Tribune de Vassilis Alexakis, Vacarme, juillet 2019

En retraçant le parcours militant de Konstantína Koúneva, travailleuse immigrée originaire de Bulgarie, défigurée fin décembre 2008 dans un quartier d’Athènes à cause de ses activités syndicales, c’est à tou·te·s les employé·e·s de la sous-traitance que Dimitris Alexakis rend hommage. L’enjeu est la reconnaissance d’une autre dette, celle due aux femmes précaires et immigrées en lutte contre les pratiques managériales des entreprises privées, rendues possibles par la complaisance si ce n’est la complicité des responsables politiques.


" La phrase « Konstantína, tu n’es pas seule » avait, à l’hiver 2008, plusieurs sens. Elle suggérait que la violence dont elle avait été victime n’était pas un cas isolé ni un accident ; qu’elle était en passe de se généraliser sous une forme ou une autre à l’ensemble de ce « monde du travail » qui n’est justement plus un monde mais une multitude de trajectoires diffractées. Elle signifiait à rebours que Konstantína faisait partie d’une société qui pouvait sortir de l’ombre pour la défendre — et se défendre elle-même — en affirmant un « nous ».

C’était aussi une phrase qui venait après-coup : il est probable que l’attaque n’aurait pas eu lieu si Konstantína n’avait pas été laissée seule face aux menaces et à la violence patronales. « Tu n’es pas seule » était l’expression d’un monde qui se ressaisissait, prenait ou reprenait conscience de lui-même à partir d’un défaut, d’un manque (de solidarité, de présence, d’attention, de réflexes ou d’humanité, de temps à consacrer à l’autre), d’un vide qui se serait ouvert à la surface du monde et à travers lequel on aurait aperçu, un bref instant, l’horreur.

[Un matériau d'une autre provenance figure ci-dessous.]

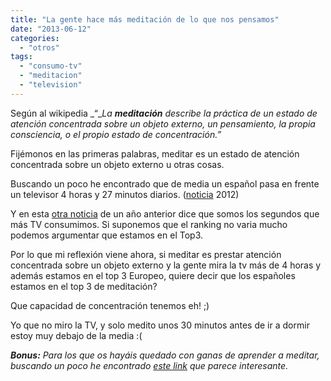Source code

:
 ```yaml
---
title: "La gente hace más meditación de lo que nos pensamos"
date: "2013-06-12"
categories: 
  - "otros"
tags: 
  - "consumo-tv"
  - "meditacion"
  - "television"
---
```


Según al wikipedia _“__La_ _**meditación**_ _describe la práctica de un estado de atención concentrada sobre un objeto externo, un pensamiento, la propia consciencia, o el propio estado de concentración.”_

Fijémonos en las primeras palabras, meditar es un estado de atención concentrada sobre un objeto externo u otras cosas.

Buscando un poco he encontrado que de media un español pasa en frente un televisor 4 horas y 27 minutos diarios. ([noticia](http://www.expansion.com/2012/03/01/empresas/tmt/1330603145.html) 2012)

Y en esta [otra noticia](http://www.elmundo.es/elmundo/2011/11/13/television/1321200359.html) de un año anterior dice que somos los segundos que más TV consumimos. Si suponemos que el ranking no varia mucho podemos argumentar que estamos en el Top3.

Por lo que mi reflexión viene ahora, si meditar es prestar atención concentrada sobre un objeto externo y la gente mira la tv más de 4 horas y además estamos en el top 3 Europeo, quiere decir que los españoles estamos en el top 3 de meditación?

Que capacidad de concentración tenemos eh! ;)

Yo que no miro la TV, y solo medito unos 30 minutos antes de ir a dormir estoy muy debajo de la media :(

_**Bonus:** Para los que os hayáis quedado con ganas de aprender a meditar, buscando un poco he encontrado [este link](http://chocobuda.com/2010/07/01/calma-la-mente-10-consejos-para-comenzar-a-meditar/) que parece interesante._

Cette phrase renfermait ainsi, comme en creux, un « nous » ; c’est singulièrement à partir de la mort d’un adolescent de 15 ans tué par la police le 6 décembre de la même année et de la tentative de meurtre perpétrée contre elle que ce « nous », en Grèce, a commencé à prendre forme. Le collectif est apparu pour s’adresser à celui et à celle qui en avaient été séparés ; ce « nous » n’a pas commencé par dire « nous », mais « tu » : un « nous » sous-entendu, à la deuxième personne. "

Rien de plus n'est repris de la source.